== INFORMATION SHOWN ==
----------------

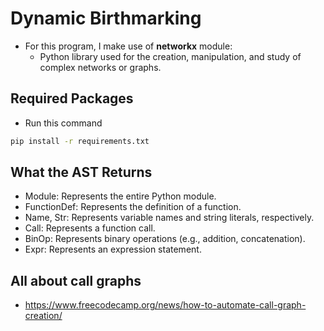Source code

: # Dynamic Birthmarking
- For this program, I make use of **networkx** module:
    - Python library used for the creation, manipulation, and study of complex networks or graphs.

## Required Packages
- Run this command
```sh
pip install -r requirements.txt
```

## What the AST Returns
- Module: Represents the entire Python module.
- FunctionDef: Represents the definition of a function.
- Name, Str: Represents variable names and string literals, respectively.
- Call: Represents a function call.
- BinOp: Represents binary operations (e.g., addition, concatenation).
- Expr: Represents an expression statement.

## All about call graphs
- https://www.freecodecamp.org/news/how-to-automate-call-graph-creation/
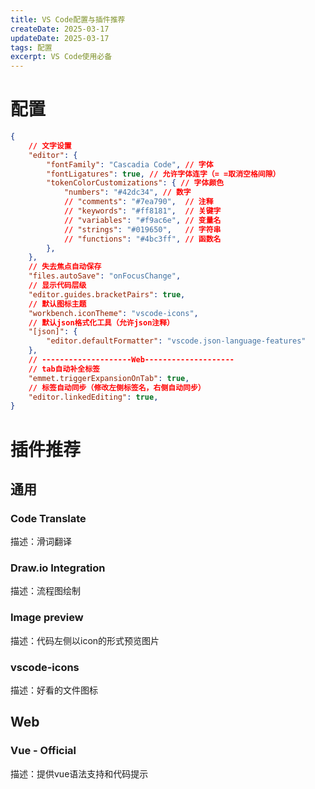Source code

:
 ```yaml
---
title: VS Code配置与插件推荐
createDate: 2025-03-17
updateDate: 2025-03-17
tags: 配置
excerpt: VS Code使用必备
---
```


# 配置
```json
{
    // 文字设置
    "editor": {
        "fontFamily": "Cascadia Code", // 字体
        "fontLigatures": true, // 允许字体连字（= =取消空格间隙）
        "tokenColorCustomizations": { // 字体颜色
            "numbers": "#42dc34", // 数字
            // "comments": "#7ea790",  // 注释
            // "keywords": "#ff8181",  // 关键字
            // "variables": "#f9ac6e", // 变量名  
            // "strings": "#019650",   // 字符串
            // "functions": "#4bc3ff", // 函数名
        },
    },
    // 失去焦点自动保存
    "files.autoSave": "onFocusChange",
    // 显示代码层级
    "editor.guides.bracketPairs": true,
    // 默认图标主题
    "workbench.iconTheme": "vscode-icons",
    // 默认json格式化工具（允许json注释）
    "[json]": {
        "editor.defaultFormatter": "vscode.json-language-features"
    },
    // --------------------Web--------------------
    // tab自动补全标签
    "emmet.triggerExpansionOnTab": true,
    // 标签自动同步（修改左侧标签名，右侧自动同步）
    "editor.linkedEditing": true,
}
```

# 插件推荐
## 通用
### Code Translate
描述：滑词翻译

### Draw.io Integration
描述：流程图绘制

### Image preview
描述：代码左侧以icon的形式预览图片

### vscode-icons
描述：好看的文件图标

## Web
### Vue - Official
描述：提供vue语法支持和代码提示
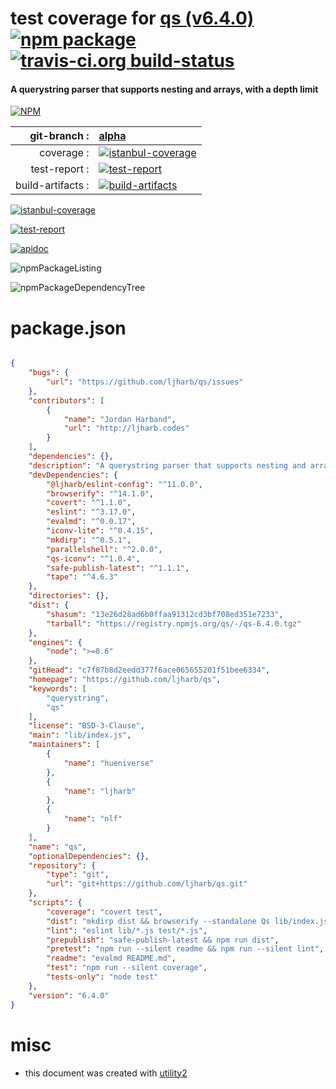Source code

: # test coverage for  [qs (v6.4.0)](https://github.com/ljharb/qs)  [![npm package](https://img.shields.io/npm/v/npmtest-qs.svg?style=flat-square)](https://www.npmjs.org/package/npmtest-qs) [![travis-ci.org build-status](https://api.travis-ci.org/npmtest/node-npmtest-qs.svg)](https://travis-ci.org/npmtest/node-npmtest-qs)
#### A querystring parser that supports nesting and arrays, with a depth limit

[![NPM](https://nodei.co/npm/qs.png?downloads=true&downloadRank=true&stars=true)](https://www.npmjs.com/package/qs)

| git-branch : | [alpha](https://github.com/npmtest/node-npmtest-qs/tree/alpha)|
|--:|:--|
| coverage : | [![istanbul-coverage](https://npmtest.github.io/node-npmtest-qs/build/coverage.badge.svg)](https://npmtest.github.io/node-npmtest-qs/build/coverage.html/index.html)|
| test-report : | [![test-report](https://npmtest.github.io/node-npmtest-qs/build/test-report.badge.svg)](https://npmtest.github.io/node-npmtest-qs/build/test-report.html)|
| build-artifacts : | [![build-artifacts](https://npmtest.github.io/node-npmtest-qs/glyphicons_144_folder_open.png)](https://github.com/npmtest/node-npmtest-qs/tree/gh-pages/build)|

[![istanbul-coverage](https://npmtest.github.io/node-npmtest-qs/build/screenCapture.buildCi.browser.%252Ftmp%252Fbuild%252Fcoverage.lib.html.png)](https://npmtest.github.io/node-npmtest-qs/build/coverage.html/index.html)

[![test-report](https://npmtest.github.io/node-npmtest-qs/build/screenCapture.buildCi.browser.%252Ftmp%252Fbuild%252Ftest-report.html.png)](https://npmtest.github.io/node-npmtest-qs/build/test-report.html)

[![apidoc](https://npmdoc.github.io/node-npmdoc-qs/build/screenCapture.buildCi.browser.%252Ftmp%252Fbuild%252Fapidoc.html.png)](https://npmdoc.github.io/node-npmdoc-qs/build/apidoc.html)

![npmPackageListing](https://npmtest.github.io/node-npmtest-qs/build/screenCapture.npmPackageListing.svg)

![npmPackageDependencyTree](https://npmtest.github.io/node-npmtest-qs/build/screenCapture.npmPackageDependencyTree.svg)



# package.json

```json

{
    "bugs": {
        "url": "https://github.com/ljharb/qs/issues"
    },
    "contributors": [
        {
            "name": "Jordan Harband",
            "url": "http://ljharb.codes"
        }
    ],
    "dependencies": {},
    "description": "A querystring parser that supports nesting and arrays, with a depth limit",
    "devDependencies": {
        "@ljharb/eslint-config": "^11.0.0",
        "browserify": "^14.1.0",
        "covert": "^1.1.0",
        "eslint": "^3.17.0",
        "evalmd": "^0.0.17",
        "iconv-lite": "^0.4.15",
        "mkdirp": "^0.5.1",
        "parallelshell": "^2.0.0",
        "qs-iconv": "^1.0.4",
        "safe-publish-latest": "^1.1.1",
        "tape": "^4.6.3"
    },
    "directories": {},
    "dist": {
        "shasum": "13e26d28ad6b0ffaa91312cd3bf708ed351e7233",
        "tarball": "https://registry.npmjs.org/qs/-/qs-6.4.0.tgz"
    },
    "engines": {
        "node": ">=0.6"
    },
    "gitHead": "c7f87b8d2eedd377f6ace065655201f51bee6334",
    "homepage": "https://github.com/ljharb/qs",
    "keywords": [
        "querystring",
        "qs"
    ],
    "license": "BSD-3-Clause",
    "main": "lib/index.js",
    "maintainers": [
        {
            "name": "hueniverse"
        },
        {
            "name": "ljharb"
        },
        {
            "name": "nlf"
        }
    ],
    "name": "qs",
    "optionalDependencies": {},
    "repository": {
        "type": "git",
        "url": "git+https://github.com/ljharb/qs.git"
    },
    "scripts": {
        "coverage": "covert test",
        "dist": "mkdirp dist && browserify --standalone Qs lib/index.js > dist/qs.js",
        "lint": "eslint lib/*.js test/*.js",
        "prepublish": "safe-publish-latest && npm run dist",
        "pretest": "npm run --silent readme && npm run --silent lint",
        "readme": "evalmd README.md",
        "test": "npm run --silent coverage",
        "tests-only": "node test"
    },
    "version": "6.4.0"
}
```



# misc
- this document was created with [utility2](https://github.com/kaizhu256/node-utility2)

----------------

== WHAT YOU ARE ASKED TO DO ==
Word for word, copy out each record; do not include pictures.

== REPLY ==
Source code

: # Dynamic Birthmarking
- For this program, I make use of **networkx** module:
    - Python library used for the creation, manipulation, and study of complex networks or graphs.

## Required Packages
- Run this command
```sh
pip install -r requirements.txt
```

## What the AST Returns
- Module: Represents the entire Python module.
- FunctionDef: Represents the definition of a function.
- Name, Str: Represents variable names and string literals, respectively.
- Call: Represents a function call.
- BinOp: Represents binary operations (e.g., addition, concatenation).
- Expr: Represents an expression statement.

## All about call graphs
- https://www.freecodecamp.org/news/how-to-automate-call-graph-creation/
Source code

:
 ```yaml
---
title: VS Code配置与插件推荐
createDate: 2025-03-17
updateDate: 2025-03-17
tags: 配置
excerpt: VS Code使用必备
---
```


# 配置
```json
{
    // 文字设置
    "editor": {
        "fontFamily": "Cascadia Code", // 字体
        "fontLigatures": true, // 允许字体连字（= =取消空格间隙）
        "tokenColorCustomizations": { // 字体颜色
            "numbers": "#42dc34", // 数字
            // "comments": "#7ea790",  // 注释
            // "keywords": "#ff8181",  // 关键字
            // "variables": "#f9ac6e", // 变量名  
            // "strings": "#019650",   // 字符串
            // "functions": "#4bc3ff", // 函数名
        },
    },
    // 失去焦点自动保存
    "files.autoSave": "onFocusChange",
    // 显示代码层级
    "editor.guides.bracketPairs": true,
    // 默认图标主题
    "workbench.iconTheme": "vscode-icons",
    // 默认json格式化工具（允许json注释）
    "[json]": {
        "editor.defaultFormatter": "vscode.json-language-features"
    },
    // --------------------Web--------------------
    // tab自动补全标签
    "emmet.triggerExpansionOnTab": true,
    // 标签自动同步（修改左侧标签名，右侧自动同步）
    "editor.linkedEditing": true,
}
```

# 插件推荐
## 通用
### Code Translate
描述：滑词翻译

### Draw.io Integration
描述：流程图绘制

### Image preview
描述：代码左侧以icon的形式预览图片

### vscode-icons
描述：好看的文件图标

## Web
### Vue - Official
描述：提供vue语法支持和代码提示
Source code

: # test coverage for  [qs (v6.4.0)](https://github.com/ljharb/qs)  [![npm package](https://img.shields.io/npm/v/npmtest-qs.svg?style=flat-square)](https://www.npmjs.org/package/npmtest-qs) [![travis-ci.org build-status](https://api.travis-ci.org/npmtest/node-npmtest-qs.svg)](https://travis-ci.org/npmtest/node-npmtest-qs)
#### A querystring parser that supports nesting and arrays, with a depth limit

[![NPM](https://nodei.co/npm/qs.png?downloads=true&downloadRank=true&stars=true)](https://www.npmjs.com/package/qs)

| git-branch : | [alpha](https://github.com/npmtest/node-npmtest-qs/tree/alpha)|
|--:|:--|
| coverage : | [![istanbul-coverage](https://npmtest.github.io/node-npmtest-qs/build/coverage.badge.svg)](https://npmtest.github.io/node-npmtest-qs/build/coverage.html/index.html)|
| test-report : | [![test-report](https://npmtest.github.io/node-npmtest-qs/build/test-report.badge.svg)](https://npmtest.github.io/node-npmtest-qs/build/test-report.html)|
| build-artifacts : | [![build-artifacts](https://npmtest.github.io/node-npmtest-qs/glyphicons_144_folder_open.png)](https://github.com/npmtest/node-npmtest-qs/tree/gh-pages/build)|

[![istanbul-coverage](https://npmtest.github.io/node-npmtest-qs/build/screenCapture.buildCi.browser.%252Ftmp%252Fbuild%252Fcoverage.lib.html.png)](https://npmtest.github.io/node-npmtest-qs/build/coverage.html/index.html)

[![test-report](https://npmtest.github.io/node-npmtest-qs/build/screenCapture.buildCi.browser.%252Ftmp%252Fbuild%252Ftest-report.html.png)](https://npmtest.github.io/node-npmtest-qs/build/test-report.html)

[![apidoc](https://npmdoc.github.io/node-npmdoc-qs/build/screenCapture.buildCi.browser.%252Ftmp%252Fbuild%252Fapidoc.html.png)](https://npmdoc.github.io/node-npmdoc-qs/build/apidoc.html)

![npmPackageListing](https://npmtest.github.io/node-npmtest-qs/build/screenCapture.npmPackageListing.svg)

![npmPackageDependencyTree](https://npmtest.github.io/node-npmtest-qs/build/screenCapture.npmPackageDependencyTree.svg)



# package.json

```json

{
    "bugs": {
        "url": "https://github.com/ljharb/qs/issues"
    },
    "contributors": [
        {
            "name": "Jordan Harband",
            "url": "http://ljharb.codes"
        }
    ],
    "dependencies": {},
    "description": "A querystring parser that supports nesting and arrays, with a depth limit",
    "devDependencies": {
        "@ljharb/eslint-config": "^11.0.0",
        "browserify": "^14.1.0",
        "covert": "^1.1.0",
        "eslint": "^3.17.0",
        "evalmd": "^0.0.17",
        "iconv-lite": "^0.4.15",
        "mkdirp": "^0.5.1",
        "parallelshell": "^2.0.0",
        "qs-iconv": "^1.0.4",
        "safe-publish-latest": "^1.1.1",
        "tape": "^4.6.3"
    },
    "directories": {},
    "dist": {
        "shasum": "13e26d28ad6b0ffaa91312cd3bf708ed351e7233",
        "tarball": "https://registry.npmjs.org/qs/-/qs-6.4.0.tgz"
    },
    "engines": {
        "node": ">=0.6"
    },
    "gitHead": "c7f87b8d2eedd377f6ace065655201f51bee6334",
    "homepage": "https://github.com/ljharb/qs",
    "keywords": [
        "querystring",
        "qs"
    ],
    "license": "BSD-3-Clause",
    "main": "lib/index.js",
    "maintainers": [
        {
            "name": "hueniverse"
        },
        {
            "name": "ljharb"
        },
        {
            "name": "nlf"
        }
    ],
    "name": "qs",
    "optionalDependencies": {},
    "repository": {
        "type": "git",
        "url": "git+https://github.com/ljharb/qs.git"
    },
    "scripts": {
        "coverage": "covert test",
        "dist": "mkdirp dist && browserify --standalone Qs lib/index.js > dist/qs.js",
        "lint": "eslint lib/*.js test/*.js",
        "prepublish": "safe-publish-latest && npm run dist",
        "pretest": "npm run --silent readme && npm run --silent lint",
        "readme": "evalmd README.md",
        "test": "npm run --silent coverage",
        "tests-only": "node test"
    },
    "version": "6.4.0"
}
```



# misc
- this document was created with [utility2](https://github.com/kaizhu256/node-utility2)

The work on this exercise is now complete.